» Dataset records
━━━━━━━━━━━━━━━━

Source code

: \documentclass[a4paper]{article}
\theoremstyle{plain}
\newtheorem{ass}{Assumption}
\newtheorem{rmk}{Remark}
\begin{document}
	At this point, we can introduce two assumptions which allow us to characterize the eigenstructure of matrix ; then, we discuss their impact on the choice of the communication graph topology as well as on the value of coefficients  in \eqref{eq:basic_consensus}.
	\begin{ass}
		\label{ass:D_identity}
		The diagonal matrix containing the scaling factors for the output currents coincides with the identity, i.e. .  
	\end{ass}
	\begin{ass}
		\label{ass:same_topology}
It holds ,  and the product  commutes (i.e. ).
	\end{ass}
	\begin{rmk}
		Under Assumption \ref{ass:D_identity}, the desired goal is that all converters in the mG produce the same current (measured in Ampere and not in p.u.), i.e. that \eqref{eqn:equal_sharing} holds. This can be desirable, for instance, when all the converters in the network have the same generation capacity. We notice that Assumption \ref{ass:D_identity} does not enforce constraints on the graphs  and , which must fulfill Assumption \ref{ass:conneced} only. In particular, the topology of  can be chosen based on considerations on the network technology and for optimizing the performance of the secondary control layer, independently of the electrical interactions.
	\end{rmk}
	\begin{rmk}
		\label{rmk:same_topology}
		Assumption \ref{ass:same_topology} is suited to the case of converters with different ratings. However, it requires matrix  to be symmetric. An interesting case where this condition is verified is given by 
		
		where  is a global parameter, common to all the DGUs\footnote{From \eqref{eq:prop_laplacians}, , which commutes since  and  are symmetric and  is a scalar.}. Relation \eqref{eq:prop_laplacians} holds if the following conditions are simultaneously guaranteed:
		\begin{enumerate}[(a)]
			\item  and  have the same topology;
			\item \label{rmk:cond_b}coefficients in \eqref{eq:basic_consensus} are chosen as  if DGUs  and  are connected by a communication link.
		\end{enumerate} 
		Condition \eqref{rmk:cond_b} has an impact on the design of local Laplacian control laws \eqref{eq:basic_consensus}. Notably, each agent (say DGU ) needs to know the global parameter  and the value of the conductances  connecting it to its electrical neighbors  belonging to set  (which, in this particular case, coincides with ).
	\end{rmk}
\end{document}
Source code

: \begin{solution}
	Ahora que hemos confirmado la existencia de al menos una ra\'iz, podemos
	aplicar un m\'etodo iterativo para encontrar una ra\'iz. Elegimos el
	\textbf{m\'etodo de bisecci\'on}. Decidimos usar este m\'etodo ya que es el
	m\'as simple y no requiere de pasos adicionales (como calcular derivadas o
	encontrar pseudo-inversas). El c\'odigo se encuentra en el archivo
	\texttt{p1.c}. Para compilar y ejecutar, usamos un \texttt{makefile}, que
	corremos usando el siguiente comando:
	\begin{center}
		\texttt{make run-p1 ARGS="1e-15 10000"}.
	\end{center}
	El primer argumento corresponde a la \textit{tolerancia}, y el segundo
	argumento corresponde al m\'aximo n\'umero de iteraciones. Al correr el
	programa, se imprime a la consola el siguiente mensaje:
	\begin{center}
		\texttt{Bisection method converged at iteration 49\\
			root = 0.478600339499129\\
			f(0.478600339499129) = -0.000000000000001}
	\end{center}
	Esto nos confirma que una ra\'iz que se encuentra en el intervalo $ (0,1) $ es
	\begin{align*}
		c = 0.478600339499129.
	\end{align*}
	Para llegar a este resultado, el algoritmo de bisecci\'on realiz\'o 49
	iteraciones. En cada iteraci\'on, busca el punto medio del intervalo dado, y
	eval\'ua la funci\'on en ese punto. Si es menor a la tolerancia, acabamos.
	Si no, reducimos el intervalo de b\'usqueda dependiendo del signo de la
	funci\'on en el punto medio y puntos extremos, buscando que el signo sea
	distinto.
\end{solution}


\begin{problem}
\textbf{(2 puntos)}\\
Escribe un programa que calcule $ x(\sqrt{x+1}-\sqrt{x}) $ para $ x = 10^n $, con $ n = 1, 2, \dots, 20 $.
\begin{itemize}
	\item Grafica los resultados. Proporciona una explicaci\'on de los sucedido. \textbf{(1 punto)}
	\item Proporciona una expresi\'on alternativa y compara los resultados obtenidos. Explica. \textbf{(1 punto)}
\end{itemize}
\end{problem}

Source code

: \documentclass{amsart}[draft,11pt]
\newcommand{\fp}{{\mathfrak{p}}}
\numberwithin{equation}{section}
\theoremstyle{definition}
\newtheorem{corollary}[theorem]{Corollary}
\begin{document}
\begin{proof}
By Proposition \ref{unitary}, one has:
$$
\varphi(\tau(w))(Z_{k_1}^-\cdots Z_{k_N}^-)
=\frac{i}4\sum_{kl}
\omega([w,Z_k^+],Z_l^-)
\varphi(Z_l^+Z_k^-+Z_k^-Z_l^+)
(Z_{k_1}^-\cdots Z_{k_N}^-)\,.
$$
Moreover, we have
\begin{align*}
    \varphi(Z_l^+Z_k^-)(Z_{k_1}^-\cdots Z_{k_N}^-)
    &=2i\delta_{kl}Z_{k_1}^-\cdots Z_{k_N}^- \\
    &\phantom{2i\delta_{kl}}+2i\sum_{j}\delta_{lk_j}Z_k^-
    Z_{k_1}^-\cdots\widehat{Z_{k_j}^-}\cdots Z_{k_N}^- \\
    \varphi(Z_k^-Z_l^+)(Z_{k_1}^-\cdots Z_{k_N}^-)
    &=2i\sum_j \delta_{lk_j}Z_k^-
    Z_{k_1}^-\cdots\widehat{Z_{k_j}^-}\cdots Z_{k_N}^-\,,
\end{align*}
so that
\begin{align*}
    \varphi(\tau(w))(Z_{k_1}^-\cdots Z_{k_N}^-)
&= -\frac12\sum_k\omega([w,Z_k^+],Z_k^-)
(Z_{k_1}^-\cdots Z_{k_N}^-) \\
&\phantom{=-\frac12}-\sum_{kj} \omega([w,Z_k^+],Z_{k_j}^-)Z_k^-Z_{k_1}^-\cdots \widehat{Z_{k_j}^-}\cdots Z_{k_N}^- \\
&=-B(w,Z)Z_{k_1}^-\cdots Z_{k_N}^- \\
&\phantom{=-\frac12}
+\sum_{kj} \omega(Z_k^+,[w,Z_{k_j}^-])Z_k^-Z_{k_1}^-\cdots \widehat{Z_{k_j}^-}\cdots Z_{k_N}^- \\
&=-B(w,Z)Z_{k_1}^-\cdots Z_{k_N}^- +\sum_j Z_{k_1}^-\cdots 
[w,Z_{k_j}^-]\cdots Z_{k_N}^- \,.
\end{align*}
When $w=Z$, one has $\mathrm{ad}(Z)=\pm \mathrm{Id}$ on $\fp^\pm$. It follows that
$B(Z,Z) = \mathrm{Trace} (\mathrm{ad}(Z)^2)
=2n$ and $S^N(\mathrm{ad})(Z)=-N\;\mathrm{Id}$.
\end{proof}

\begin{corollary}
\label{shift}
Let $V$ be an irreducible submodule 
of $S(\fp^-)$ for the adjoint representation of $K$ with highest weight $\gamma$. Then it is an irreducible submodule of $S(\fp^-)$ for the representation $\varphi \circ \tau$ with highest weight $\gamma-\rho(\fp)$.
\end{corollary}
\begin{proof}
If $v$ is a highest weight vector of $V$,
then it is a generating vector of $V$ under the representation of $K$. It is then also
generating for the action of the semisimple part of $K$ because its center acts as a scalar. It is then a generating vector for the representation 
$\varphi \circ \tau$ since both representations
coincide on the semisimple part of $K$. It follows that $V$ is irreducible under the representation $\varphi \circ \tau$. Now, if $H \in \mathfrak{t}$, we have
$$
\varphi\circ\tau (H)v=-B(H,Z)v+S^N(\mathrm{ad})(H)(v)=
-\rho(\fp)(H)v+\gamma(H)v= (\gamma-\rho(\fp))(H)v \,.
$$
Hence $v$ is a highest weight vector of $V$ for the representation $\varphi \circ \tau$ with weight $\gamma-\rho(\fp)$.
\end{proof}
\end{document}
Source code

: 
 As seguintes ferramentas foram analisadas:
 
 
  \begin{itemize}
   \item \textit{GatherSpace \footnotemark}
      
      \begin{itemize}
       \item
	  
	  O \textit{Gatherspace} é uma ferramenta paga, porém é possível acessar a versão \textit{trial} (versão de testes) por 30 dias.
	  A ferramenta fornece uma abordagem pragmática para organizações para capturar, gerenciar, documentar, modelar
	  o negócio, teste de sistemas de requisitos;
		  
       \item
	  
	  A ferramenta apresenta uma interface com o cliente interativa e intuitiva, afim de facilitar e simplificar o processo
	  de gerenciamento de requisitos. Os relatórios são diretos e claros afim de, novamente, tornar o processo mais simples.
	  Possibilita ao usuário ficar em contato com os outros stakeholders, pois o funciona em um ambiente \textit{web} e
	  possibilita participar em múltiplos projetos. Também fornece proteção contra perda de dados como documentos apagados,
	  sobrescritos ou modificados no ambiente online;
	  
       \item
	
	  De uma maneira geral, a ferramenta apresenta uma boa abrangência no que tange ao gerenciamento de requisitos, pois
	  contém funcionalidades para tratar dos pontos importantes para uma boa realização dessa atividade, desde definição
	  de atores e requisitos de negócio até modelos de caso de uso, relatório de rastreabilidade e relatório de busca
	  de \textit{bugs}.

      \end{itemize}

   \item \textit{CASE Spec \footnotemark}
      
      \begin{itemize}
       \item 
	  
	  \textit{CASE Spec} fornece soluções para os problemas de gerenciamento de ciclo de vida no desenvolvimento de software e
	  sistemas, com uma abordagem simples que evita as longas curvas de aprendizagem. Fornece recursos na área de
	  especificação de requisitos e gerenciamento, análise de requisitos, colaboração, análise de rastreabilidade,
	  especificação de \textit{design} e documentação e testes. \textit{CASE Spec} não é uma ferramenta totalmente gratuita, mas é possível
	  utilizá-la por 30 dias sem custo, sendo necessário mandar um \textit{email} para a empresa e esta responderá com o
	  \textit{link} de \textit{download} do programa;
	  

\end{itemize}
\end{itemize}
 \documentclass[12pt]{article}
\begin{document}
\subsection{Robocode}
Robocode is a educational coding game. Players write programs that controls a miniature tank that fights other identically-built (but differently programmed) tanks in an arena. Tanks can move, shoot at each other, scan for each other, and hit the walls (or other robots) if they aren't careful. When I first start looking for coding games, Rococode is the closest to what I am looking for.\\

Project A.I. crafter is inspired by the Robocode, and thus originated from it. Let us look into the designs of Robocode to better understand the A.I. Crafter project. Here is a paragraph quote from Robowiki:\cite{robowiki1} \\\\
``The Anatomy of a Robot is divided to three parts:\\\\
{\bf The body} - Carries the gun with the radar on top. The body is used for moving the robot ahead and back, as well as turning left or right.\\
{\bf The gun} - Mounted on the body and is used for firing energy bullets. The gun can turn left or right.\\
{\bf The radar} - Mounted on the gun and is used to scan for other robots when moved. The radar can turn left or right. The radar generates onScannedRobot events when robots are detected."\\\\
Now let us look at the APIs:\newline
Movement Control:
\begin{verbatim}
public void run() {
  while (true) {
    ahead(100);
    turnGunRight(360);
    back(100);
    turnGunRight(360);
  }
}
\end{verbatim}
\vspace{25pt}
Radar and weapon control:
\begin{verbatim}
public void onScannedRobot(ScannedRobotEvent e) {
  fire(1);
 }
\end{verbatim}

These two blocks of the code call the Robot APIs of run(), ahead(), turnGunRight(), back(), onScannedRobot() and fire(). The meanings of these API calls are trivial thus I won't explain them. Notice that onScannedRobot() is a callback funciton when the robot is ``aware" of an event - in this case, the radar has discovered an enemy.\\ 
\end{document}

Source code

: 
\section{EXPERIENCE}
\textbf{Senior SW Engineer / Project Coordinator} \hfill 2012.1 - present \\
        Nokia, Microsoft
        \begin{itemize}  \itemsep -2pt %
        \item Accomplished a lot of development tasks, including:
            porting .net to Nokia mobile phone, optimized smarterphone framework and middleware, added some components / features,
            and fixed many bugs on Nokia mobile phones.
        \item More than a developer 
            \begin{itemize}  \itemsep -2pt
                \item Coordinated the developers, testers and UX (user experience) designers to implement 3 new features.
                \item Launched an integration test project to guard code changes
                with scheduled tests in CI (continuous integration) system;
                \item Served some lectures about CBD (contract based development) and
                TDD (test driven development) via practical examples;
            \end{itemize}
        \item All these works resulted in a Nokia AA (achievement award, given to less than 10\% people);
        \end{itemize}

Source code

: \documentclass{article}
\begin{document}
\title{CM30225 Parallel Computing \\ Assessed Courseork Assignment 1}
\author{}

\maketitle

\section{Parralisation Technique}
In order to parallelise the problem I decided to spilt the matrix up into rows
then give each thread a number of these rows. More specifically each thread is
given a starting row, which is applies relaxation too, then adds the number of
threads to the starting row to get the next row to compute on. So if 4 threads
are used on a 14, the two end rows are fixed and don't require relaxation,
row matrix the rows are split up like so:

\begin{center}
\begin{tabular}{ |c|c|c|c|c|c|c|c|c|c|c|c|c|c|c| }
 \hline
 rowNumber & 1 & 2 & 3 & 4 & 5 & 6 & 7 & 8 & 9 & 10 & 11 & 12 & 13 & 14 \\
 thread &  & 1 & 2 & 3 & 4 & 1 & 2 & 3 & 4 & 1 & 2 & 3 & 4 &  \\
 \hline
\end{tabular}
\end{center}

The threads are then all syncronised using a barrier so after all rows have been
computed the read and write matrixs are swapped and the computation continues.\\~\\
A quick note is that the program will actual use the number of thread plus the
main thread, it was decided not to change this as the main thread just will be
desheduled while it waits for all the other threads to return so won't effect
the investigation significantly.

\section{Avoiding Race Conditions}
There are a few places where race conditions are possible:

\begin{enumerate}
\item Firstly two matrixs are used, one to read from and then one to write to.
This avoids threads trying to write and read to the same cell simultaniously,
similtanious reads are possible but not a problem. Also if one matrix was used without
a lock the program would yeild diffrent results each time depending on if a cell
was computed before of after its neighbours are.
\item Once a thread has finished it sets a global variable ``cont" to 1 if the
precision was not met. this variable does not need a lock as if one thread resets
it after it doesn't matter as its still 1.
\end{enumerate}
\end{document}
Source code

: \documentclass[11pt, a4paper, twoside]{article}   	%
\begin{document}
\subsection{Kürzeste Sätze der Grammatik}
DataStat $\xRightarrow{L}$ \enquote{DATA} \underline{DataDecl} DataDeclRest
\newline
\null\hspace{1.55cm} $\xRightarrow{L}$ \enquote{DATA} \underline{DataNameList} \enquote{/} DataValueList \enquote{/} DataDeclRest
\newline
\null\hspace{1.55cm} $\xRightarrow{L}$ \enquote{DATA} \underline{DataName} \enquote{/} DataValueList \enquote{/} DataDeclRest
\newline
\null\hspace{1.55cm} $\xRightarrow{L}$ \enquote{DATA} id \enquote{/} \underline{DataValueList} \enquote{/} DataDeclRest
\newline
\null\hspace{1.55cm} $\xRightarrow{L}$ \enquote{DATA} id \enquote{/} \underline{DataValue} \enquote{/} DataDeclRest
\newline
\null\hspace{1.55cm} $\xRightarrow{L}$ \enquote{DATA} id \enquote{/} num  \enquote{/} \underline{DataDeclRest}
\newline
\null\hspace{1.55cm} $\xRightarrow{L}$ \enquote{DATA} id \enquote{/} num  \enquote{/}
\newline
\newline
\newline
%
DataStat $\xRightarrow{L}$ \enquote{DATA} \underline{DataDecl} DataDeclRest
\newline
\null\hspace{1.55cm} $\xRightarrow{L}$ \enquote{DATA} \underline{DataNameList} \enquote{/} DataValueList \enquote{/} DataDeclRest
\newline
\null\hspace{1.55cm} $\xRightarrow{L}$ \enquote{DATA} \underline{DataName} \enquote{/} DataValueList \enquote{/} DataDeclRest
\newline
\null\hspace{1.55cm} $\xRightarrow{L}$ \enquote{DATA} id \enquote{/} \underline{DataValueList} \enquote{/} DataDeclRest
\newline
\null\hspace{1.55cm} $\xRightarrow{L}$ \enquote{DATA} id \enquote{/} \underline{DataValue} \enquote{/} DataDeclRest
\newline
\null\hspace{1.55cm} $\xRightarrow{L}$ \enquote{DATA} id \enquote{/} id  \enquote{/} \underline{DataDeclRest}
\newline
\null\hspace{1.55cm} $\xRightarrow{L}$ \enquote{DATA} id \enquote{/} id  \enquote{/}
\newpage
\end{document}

━━━━━━━━━━━━━━━━

» Problem to solve
Filter the records for lines containing the word "holds" and copy each one.

» Expected answer
It holds ,  and the product  commutes (i.e. ).
		Under Assumption \ref{ass:D_identity}, the desired goal is that all converters in the mG produce the same current (measured in Ampere and not in p.u.), i.e. that \eqref{eqn:equal_sharing} holds. This can be desirable, for instance, when all the converters in the network have the same generation capacity. We notice that Assumption \ref{ass:D_identity} does not enforce constraints on the graphs  and , which must fulfill Assumption \ref{ass:conneced} only. In particular, the topology of  can be chosen based on considerations on the network technology and for optimizing the performance of the secondary control layer, independently of the electrical interactions.
		where  is a global parameter, common to all the DGUs\footnote{From \eqref{eq:prop_laplacians}, , which commutes since  and  are symmetric and  is a scalar.}. Relation \eqref{eq:prop_laplacians} holds if the following conditions are simultaneously guaranteed:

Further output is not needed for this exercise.